A new nondestructive method for evaluating bioengineered artificial tissues has been developed.

Although the fundamental components of this technology are already in place, engineering organs to replace damaged hearts or kidneys in the human body may appear like something out of a futuristic film. In the expanding field of tissue design, live cells fill fake platforms to frame natural tissue. However, researchers require a reliable technique for monitoring the cells as they move and multiply in order to assess the degree to which the cells mature into tissue.

A noninvasive method for counting live cells in a three-dimensional (3D) scaffold has now been developed by researchers from the National Institute of Standards and Technology (NIST), the Food and Drug Administration (FDA), and the National Institutes of Health (NIH). The constant strategy pictures millimeter-scale locales to survey the suitability of the cells and how the cells are disseminated inside the platform — a significant capacity for specialists who make complex natural tissues from straightforward materials like living cells.

Their discoveries have been distributed in the Diary of Biomedical Materials Exploration, Section A.

“The scaffold holds things together and provides a micro-environment for whatever you want from cells. You could tune the scaffold to direct cells to behave in a specific way,”

 NIST biologist Carl Simon.

To begin with, scientists made a 3D framework using an organization of polymer particles that can hold a lot of water, shaping a sort of material known as a hydrogel. After that, a type of immortal human white blood cell was embedded in the 3D hydrogel.

Cells can be extremely delicate to the climate in which they’re developed. Culture of bone cells under different conditions is required if a researcher wishes to study the growth of bone cells as opposed to breast tissue. Besides, the frameworks that house the cells are likewise produced using various materials and can fill different needs.

“The scaffold provides a microenvironment for whatever you want from cells and holds things in place.” Carl Simon, a biologist at NIST, stated, “You could tune the scaffold to direct cells to behave in a certain way.”

The team then used optical coherence tomography (OCT), a noninvasive imaging method similar to an ultrasound test but using light waves rather than sound waves.
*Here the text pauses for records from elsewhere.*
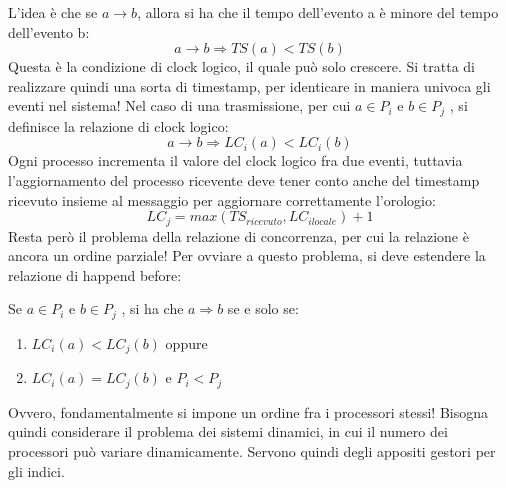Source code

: L'idea è che se $a \rightarrow b$, allora si ha che il tempo dell'evento a è minore del tempo dell'evento b:
\begin{equation}
a \rightarrow b \Rightarrow T S(a) < T S(b) 
\end{equation}
Questa è la condizione di clock logico, il quale può solo crescere. Si tratta di realizzare quindi una sorta di
timestamp, per identicare in maniera univoca gli eventi nel sistema!
Nel caso di una trasmissione, per cui $a \in P_i$ e $b \in P_j$ , si definisce la relazione di clock logico:
\begin{equation}
a \rightarrow b \Rightarrow LC_i (a) < LC_i (b) 
\end{equation}
Ogni processo incrementa il valore del clock logico fra due eventi, tuttavia l'aggiornamento del processo ricevente
deve tener conto anche del timestamp ricevuto insieme al messaggio per aggiornare correttamente l'orologio:
\begin{equation}
 LC_j = max(TS_{ricevuto} , LC_{i locale}) + 1
\end{equation}
Resta però il problema della relazione di concorrenza, per cui la relazione è ancora un ordine parziale! Per ovviare
a questo problema, si deve estendere la relazione di happend before:

Se $a \in P_i$ e $b \in P_j$ , si ha che $a \Rightarrow b$ se e solo se:
\begin{enumerate}
 \item $LC_i (a) < LC_j (b)$ oppure
 \item $LC_i (a) = LC_j (b)$ e $P_i < P_j$
\end{enumerate}
Ovvero, fondamentalmente si impone un ordine fra i processori stessi! Bisogna quindi considerare il problema dei 
sistemi dinamici, in cui il numero dei processori può variare dinamicamente. Servono quindi degli appositi gestori 
per gli indici.

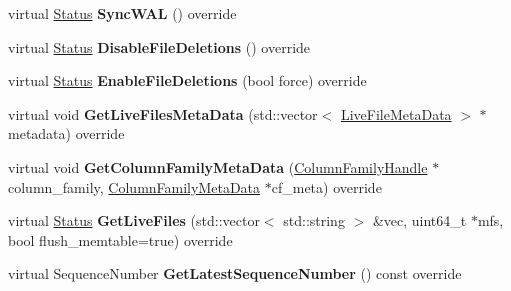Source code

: \begin{DoxyCompactItemize}
\item 
virtual \hyperlink{classrocksdb_1_1Status}{Status} {\bfseries Sync\+W\+AL} () override\hypertarget{classrocksdb_1_1StackableDB_aaf21fc329c012edca8e054341156d09c}{}\label{classrocksdb_1_1StackableDB_aaf21fc329c012edca8e054341156d09c}

\item 
virtual \hyperlink{classrocksdb_1_1Status}{Status} {\bfseries Disable\+File\+Deletions} () override\hypertarget{classrocksdb_1_1StackableDB_aedfdf7f52f9338ed962c59f729eedda7}{}\label{classrocksdb_1_1StackableDB_aedfdf7f52f9338ed962c59f729eedda7}

\item 
virtual \hyperlink{classrocksdb_1_1Status}{Status} {\bfseries Enable\+File\+Deletions} (bool force) override\hypertarget{classrocksdb_1_1StackableDB_aa32f22d0261bcfb5fa61a300e4c89999}{}\label{classrocksdb_1_1StackableDB_aa32f22d0261bcfb5fa61a300e4c89999}

\item 
virtual void {\bfseries Get\+Live\+Files\+Meta\+Data} (std\+::vector$<$ \hyperlink{structrocksdb_1_1LiveFileMetaData}{Live\+File\+Meta\+Data} $>$ $\ast$metadata) override\hypertarget{classrocksdb_1_1StackableDB_abcaa46a5f4c2575e57b9470447ffef4c}{}\label{classrocksdb_1_1StackableDB_abcaa46a5f4c2575e57b9470447ffef4c}

\item 
virtual void {\bfseries Get\+Column\+Family\+Meta\+Data} (\hyperlink{classrocksdb_1_1ColumnFamilyHandle}{Column\+Family\+Handle} $\ast$column\+\_\+family, \hyperlink{structrocksdb_1_1ColumnFamilyMetaData}{Column\+Family\+Meta\+Data} $\ast$cf\+\_\+meta) override\hypertarget{classrocksdb_1_1StackableDB_af14fd184b4401ce8d4a837b0747e5039}{}\label{classrocksdb_1_1StackableDB_af14fd184b4401ce8d4a837b0747e5039}

\item 
virtual \hyperlink{classrocksdb_1_1Status}{Status} {\bfseries Get\+Live\+Files} (std\+::vector$<$ std\+::string $>$ \&vec, uint64\+\_\+t $\ast$mfs, bool flush\+\_\+memtable=true) override\hypertarget{classrocksdb_1_1StackableDB_ad40099da19c114c38347bcecc6031211}{}\label{classrocksdb_1_1StackableDB_ad40099da19c114c38347bcecc6031211}

\item 
virtual Sequence\+Number {\bfseries Get\+Latest\+Sequence\+Number} () const override\hypertarget{classrocksdb_1_1StackableDB_a0e1ff210c589c387ab5ac93f3f24671c}{}\label{classrocksdb_1_1StackableDB_a0e1ff210c589c387ab5ac93f3f24671c}


\end{DoxyCompactItemize}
“To decide whether a phone is alive, we investigated the optical sign made because of the movement of the organelles inside the cells,” said NIST physicist Greta Babakhanova, the first creator of the paper. By shining light through the cells, the researchers were able to determine the motion of organelles. When the organelles moved, changes in the transmitted light helped them determine whether a cell was alive or viable.

A non-invasive optical coherence tomography-captured three-dimensional volume sample of live cells in a gel. The volume is roughly 1 millimeter by 1 millimeter by 1 millimeter. Live cells are represented by the white objects in the volume sample. Credit: G. Babakhanova/NIST

The NIST method does not cut or stain samples, and it is noninvasive. The technique is additionally mark-free: in order for cells to be observed, they do not require the attachment of fluorescent molecules known as “labels.” Prior methods necessitated constant contact with the samples, which can be damaging, costly, and detrimental to the outcomes. Researchers can also complete their measurements in a fraction of the time they used to with the old method.

Additionally, the approach differs from previous ones that used flat, two-dimensional samples. The downside of the current methods is that you can quantify a specific number of cells, but you don’t have the foggiest idea where they’re found. According to Babakhanova, “we can image a one-millimeter cube of hydrogel using this method and see where the cells are located within the gel.”

According to Babakhanova, two-dimensional approaches also don’t work as well because they don’t closely mimic the three-dimensional microenvironment that cells experience in the body.

Researchers are looking into using the method to study additional properties, such as the structure of biofabricated tissue, as the next step. The OCT techniques might have the option to nondestructively measure explicit designs that develop as the tissues mature progressively as a proportion of their status for implantation,” said Simon.

Meanwhile, the technique as of now meets a neglected need in tissue design with its capacity to screen the number and plan of cells on a fake platform without dismantling and obliterating it.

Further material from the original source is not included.